**** Exercise data
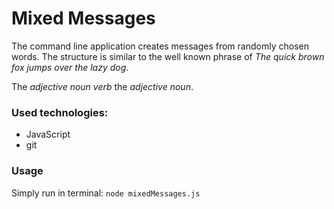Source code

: # Mixed Messages

The command line application creates messages from randomly chosen words.
The structure is similar to the well known phrase of *The quick brown fox jumps over the lazy dog*.

The *adjective* *noun* *verb* the *adjective* *noun*.


### Used technologies: 
- JavaScript
- git

### Usage
Simply run in terminal: `node mixedMessages.js` 
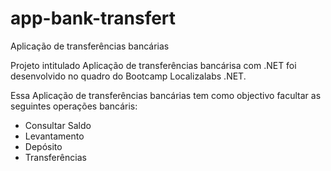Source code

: # app-bank-transfert
Aplicação de transferências bancárias

Projeto intitulado Aplicação de transferências bancárisa com .NET  foi desenvolvido no quadro do Bootcamp Localizalabs .NET.

Essa Aplicação de transferências bancárias  tem como objectivo facultar as seguintes operações bancáris:
  - Consultar Saldo
  - Levantamento
  - Depósito
  - Transferências



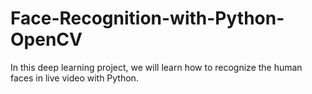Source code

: # Face-Recognition-with-Python-OpenCV
In this deep learning project, we will learn how to recognize the human faces in live video with Python.
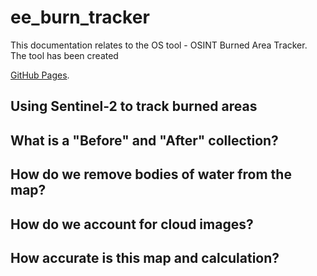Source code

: # ee_burn_tracker

This documentation relates to the OS tool - OSINT Burned Area Tracker. The tool has been created 

 [GitHub Pages](https://developers.google.com/earth-engine/datasets/catalog/COPERNICUS_S2).



## Using Sentinel-2 to track burned areas

## What is a "Before" and "After" collection?

## How do we remove bodies of water from the map?

## How do we account for cloud images?

## How accurate is this map and calculation?



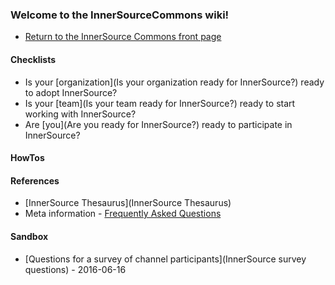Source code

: ### Welcome to the InnerSourceCommons wiki!
* [Return to the InnerSource Commons front page](http://paypal.github.io/InnerSourceCommons/)

#### Checklists
* Is your [organization](Is your organization ready for InnerSource?) ready to adopt InnerSource?
* Is your [team](Is your team ready for InnerSource?) ready to start working with InnerSource?
* Are [you](Are you ready for InnerSource?) ready to participate in InnerSource?

#### HowTos

#### References
* [InnerSource Thesaurus](InnerSource Thesaurus)
* Meta information - [Frequently Asked Questions](FAQ)

#### Sandbox
* [Questions for a survey of channel participants](InnerSource survey questions) - 2016-06-16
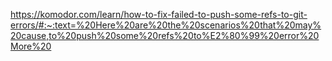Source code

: https://komodor.com/learn/how-to-fix-failed-to-push-some-refs-to-git-errors/#:~:text=%20Here%20are%20the%20scenarios%20that%20may%20cause,to%20push%20some%20refs%20to%E2%80%99%20error%20More%20

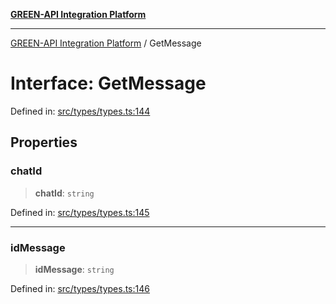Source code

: [**GREEN-API Integration Platform**](../README.md)

***

[GREEN-API Integration Platform](../globals.md) / GetMessage

# Interface: GetMessage

Defined in: [src/types/types.ts:144](https://github.com/green-api/greenapi-integration/blob/1e2009040b9fbee0c78f6935b3e8b1d1b6550313/src/types/types.ts#L144)

## Properties

### chatId

> **chatId**: `string`

Defined in: [src/types/types.ts:145](https://github.com/green-api/greenapi-integration/blob/1e2009040b9fbee0c78f6935b3e8b1d1b6550313/src/types/types.ts#L145)

***

### idMessage

> **idMessage**: `string`

Defined in: [src/types/types.ts:146](https://github.com/green-api/greenapi-integration/blob/1e2009040b9fbee0c78f6935b3e8b1d1b6550313/src/types/types.ts#L146)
********
Work instruction: Across the records above, how many lines contain the word "https"? Please give that number alone.

The completed task: 5